A risk matrix is a compilation of subjective judgment or, at best, mixed data rather than quantitative data. That brings into the debate questions about how things were assigned values. The next questions usually relate to who chose the two axes. Then, why are there only two dimensions to the axis and not three or four?
Rank ordering and clustering the object in the risk matrix into a list is the best way. You can still apply colors, icons, and labels if you wish to jazz up the clusters within the list.
Histograms show frequency distributions related to how often different values in a data set fall into a certain range. They are especially helpful in understanding the dispersion (range) and central tendency of a data set.
For technical analysis, histograms are perhaps the most important graphic for quickly and effectively understanding basic data properties. However, senior management and laypeople have limited intuitive understanding of histograms.
If a discussion of frequency distributions is important, the most effective way to communicate them is by using comparative analysis. Displaying multiple histograms on the same graphic allows the audience to focus on the factors that create differences rather than trying to understand the aspects of an individual histogram fully. Highlighting differences has intuitive appeal.
Pie charts add nothing that cannot be expressed in a table or stacked bar chart. On one hand, that tells us "how much.” On the other hand, they do not tell us “why.” Pie charts are deceiving when compared to other pie charts because they are merely snapshots in time.
Pie charts are popular because they are deceptively easy to understand. For big decisions involving complexity and uncertainty, There are simply better graphics that can be used.
Box and Whiskers Diagrams
The box plot, or box and whisker diagram, is analogous to a cat’s face. Most of the action occurs within the cat’s face; however, the whiskers define the outermost extent of the cat’s body.

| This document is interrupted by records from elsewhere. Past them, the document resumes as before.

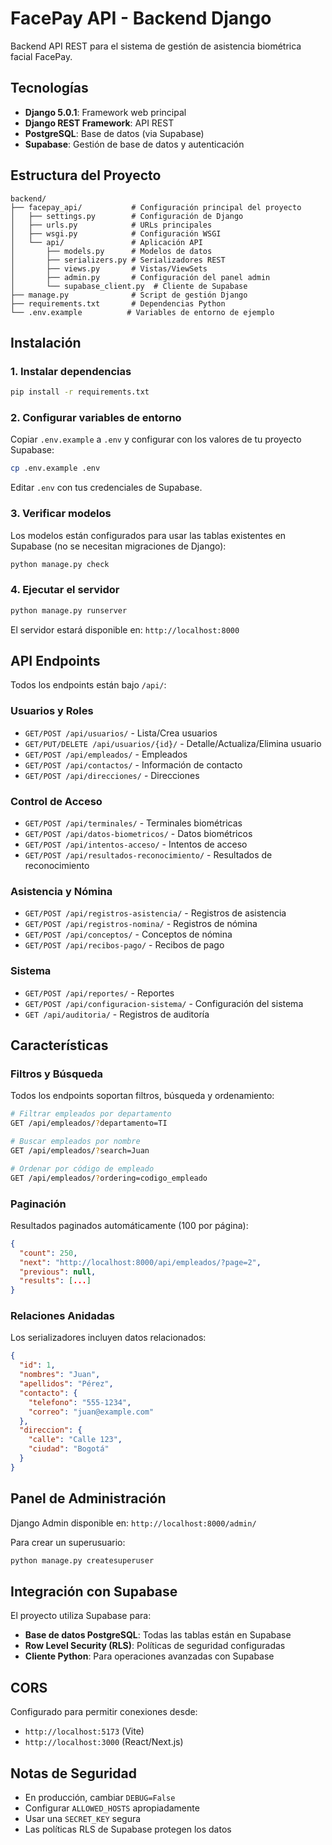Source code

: # FacePay API - Backend Django

Backend API REST para el sistema de gestión de asistencia biométrica facial FacePay.

## Tecnologías

- **Django 5.0.1**: Framework web principal
- **Django REST Framework**: API REST
- **PostgreSQL**: Base de datos (via Supabase)
- **Supabase**: Gestión de base de datos y autenticación

## Estructura del Proyecto

```
backend/
├── facepay_api/           # Configuración principal del proyecto
│   ├── settings.py        # Configuración de Django
│   ├── urls.py            # URLs principales
│   ├── wsgi.py            # Configuración WSGI
│   └── api/               # Aplicación API
│       ├── models.py      # Modelos de datos
│       ├── serializers.py # Serializadores REST
│       ├── views.py       # Vistas/ViewSets
│       ├── admin.py       # Configuración del panel admin
│       └── supabase_client.py  # Cliente de Supabase
├── manage.py              # Script de gestión Django
├── requirements.txt       # Dependencias Python
└── .env.example          # Variables de entorno de ejemplo
```

## Instalación

### 1. Instalar dependencias

```bash
pip install -r requirements.txt
```

### 2. Configurar variables de entorno

Copiar `.env.example` a `.env` y configurar con los valores de tu proyecto Supabase:

```bash
cp .env.example .env
```

Editar `.env` con tus credenciales de Supabase.

### 3. Verificar modelos

Los modelos están configurados para usar las tablas existentes en Supabase (no se necesitan migraciones de Django):

```bash
python manage.py check
```

### 4. Ejecutar el servidor

```bash
python manage.py runserver
```

El servidor estará disponible en: `http://localhost:8000`

## API Endpoints

Todos los endpoints están bajo `/api/`:

### Usuarios y Roles
- `GET/POST /api/usuarios/` - Lista/Crea usuarios
- `GET/PUT/DELETE /api/usuarios/{id}/` - Detalle/Actualiza/Elimina usuario
- `GET/POST /api/empleados/` - Empleados
- `GET/POST /api/contactos/` - Información de contacto
- `GET/POST /api/direcciones/` - Direcciones

### Control de Acceso
- `GET/POST /api/terminales/` - Terminales biométricas
- `GET/POST /api/datos-biometricos/` - Datos biométricos
- `GET/POST /api/intentos-acceso/` - Intentos de acceso
- `GET/POST /api/resultados-reconocimiento/` - Resultados de reconocimiento

### Asistencia y Nómina
- `GET/POST /api/registros-asistencia/` - Registros de asistencia
- `GET/POST /api/registros-nomina/` - Registros de nómina
- `GET/POST /api/conceptos/` - Conceptos de nómina
- `GET/POST /api/recibos-pago/` - Recibos de pago

### Sistema
- `GET/POST /api/reportes/` - Reportes
- `GET/POST /api/configuracion-sistema/` - Configuración del sistema
- `GET /api/auditoria/` - Registros de auditoría

## Características

### Filtros y Búsqueda

Todos los endpoints soportan filtros, búsqueda y ordenamiento:

```bash
# Filtrar empleados por departamento
GET /api/empleados/?departamento=TI

# Buscar empleados por nombre
GET /api/empleados/?search=Juan

# Ordenar por código de empleado
GET /api/empleados/?ordering=codigo_empleado
```

### Paginación

Resultados paginados automáticamente (100 por página):

```json
{
  "count": 250,
  "next": "http://localhost:8000/api/empleados/?page=2",
  "previous": null,
  "results": [...]
}
```

### Relaciones Anidadas

Los serializadores incluyen datos relacionados:

```json
{
  "id": 1,
  "nombres": "Juan",
  "apellidos": "Pérez",
  "contacto": {
    "telefono": "555-1234",
    "correo": "juan@example.com"
  },
  "direccion": {
    "calle": "Calle 123",
    "ciudad": "Bogotá"
  }
}
```

## Panel de Administración

Django Admin disponible en: `http://localhost:8000/admin/`

Para crear un superusuario:

```bash
python manage.py createsuperuser
```

## Integración con Supabase

El proyecto utiliza Supabase para:
- **Base de datos PostgreSQL**: Todas las tablas están en Supabase
- **Row Level Security (RLS)**: Políticas de seguridad configuradas
- **Cliente Python**: Para operaciones avanzadas con Supabase

## CORS

Configurado para permitir conexiones desde:
- `http://localhost:5173` (Vite)
- `http://localhost:3000` (React/Next.js)

## Notas de Seguridad

- En producción, cambiar `DEBUG=False`
- Configurar `ALLOWED_HOSTS` apropiadamente
- Usar una `SECRET_KEY` segura
- Las políticas RLS de Supabase protegen los datos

Very few senior managers and board members will instinctively understand the box and whisker diagram. However, risk managers tend to use it as a common tool associated with probabilistic analysis. Cone diagrams, similar to what we see as hurricanes approach, depict the same thing. Cone diagrams are more easily understood by senior management.
Visuals: What To Do Instead
In practice, visuals need not be simple or complex. You do not have much time in front of senior management.
A best practice is to keep one key message per graphic. Each graphic should show something unique and meaningful from the data. If not, do not use the graphic.
These are alternatives for the five graphics to use with caution:
Use a table rather than a scatter plot.
Use a list rather than a matrix.
Only use histograms when asked, and then do so comparatively.
Avoid pie charts.
Use a cone diagram instead of a box and whisker diagram.
Communicating with FINESSE
The I in FINESSE stands for Illustrate, which includes all of your visuals, graphics, and videos. Scatter diagrams, matrices, histograms, pie charts, and box and whiskers diagrams are included in "graphics to use with caution" when communicating to senior management. These visuals are usually misunderstood or confused when trying to explain them. The main reason you want to avoid them is that they take too much precious time to explain.